### WHAT NEEDS TO BE DONE
Using the material below, state how many of its lines contain the string "version", with no other words.
Content starts
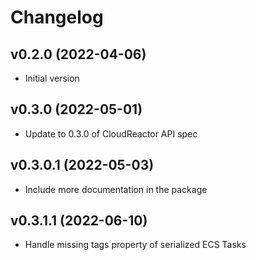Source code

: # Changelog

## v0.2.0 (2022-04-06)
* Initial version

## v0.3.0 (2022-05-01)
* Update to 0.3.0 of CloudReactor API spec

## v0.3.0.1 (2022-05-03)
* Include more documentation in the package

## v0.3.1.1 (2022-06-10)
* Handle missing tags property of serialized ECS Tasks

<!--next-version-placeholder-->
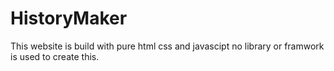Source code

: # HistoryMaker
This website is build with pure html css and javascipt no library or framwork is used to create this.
Content ends
Content starts
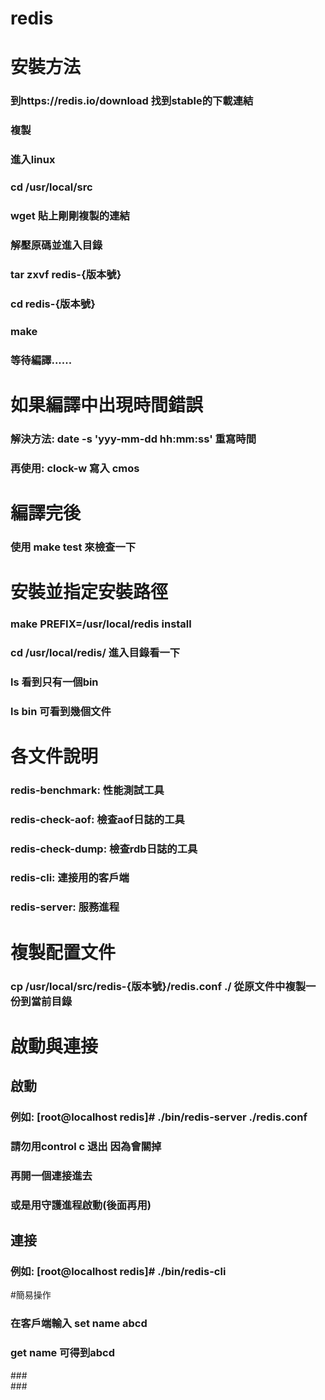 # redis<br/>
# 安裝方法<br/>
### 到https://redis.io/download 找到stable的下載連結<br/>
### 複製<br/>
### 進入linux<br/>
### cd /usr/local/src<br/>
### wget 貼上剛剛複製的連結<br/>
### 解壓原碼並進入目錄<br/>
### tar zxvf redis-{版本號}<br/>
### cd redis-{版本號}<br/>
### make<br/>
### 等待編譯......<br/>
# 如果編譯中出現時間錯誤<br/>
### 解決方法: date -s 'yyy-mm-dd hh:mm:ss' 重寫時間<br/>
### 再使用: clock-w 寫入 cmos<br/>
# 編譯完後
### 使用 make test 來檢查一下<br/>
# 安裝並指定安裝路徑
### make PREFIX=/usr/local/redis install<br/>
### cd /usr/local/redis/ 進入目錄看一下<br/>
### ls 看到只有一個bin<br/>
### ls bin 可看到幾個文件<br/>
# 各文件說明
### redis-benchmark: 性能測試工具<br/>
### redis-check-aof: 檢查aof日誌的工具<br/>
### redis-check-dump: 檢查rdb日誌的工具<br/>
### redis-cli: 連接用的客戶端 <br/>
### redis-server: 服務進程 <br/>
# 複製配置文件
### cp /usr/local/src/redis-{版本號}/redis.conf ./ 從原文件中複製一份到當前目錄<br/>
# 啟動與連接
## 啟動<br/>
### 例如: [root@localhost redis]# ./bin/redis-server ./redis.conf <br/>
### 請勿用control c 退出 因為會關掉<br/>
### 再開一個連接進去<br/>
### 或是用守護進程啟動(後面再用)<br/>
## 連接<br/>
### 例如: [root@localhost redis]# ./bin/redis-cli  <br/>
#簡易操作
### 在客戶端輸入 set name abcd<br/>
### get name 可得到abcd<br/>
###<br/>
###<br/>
Content ends
### RESPONSE BELOW
2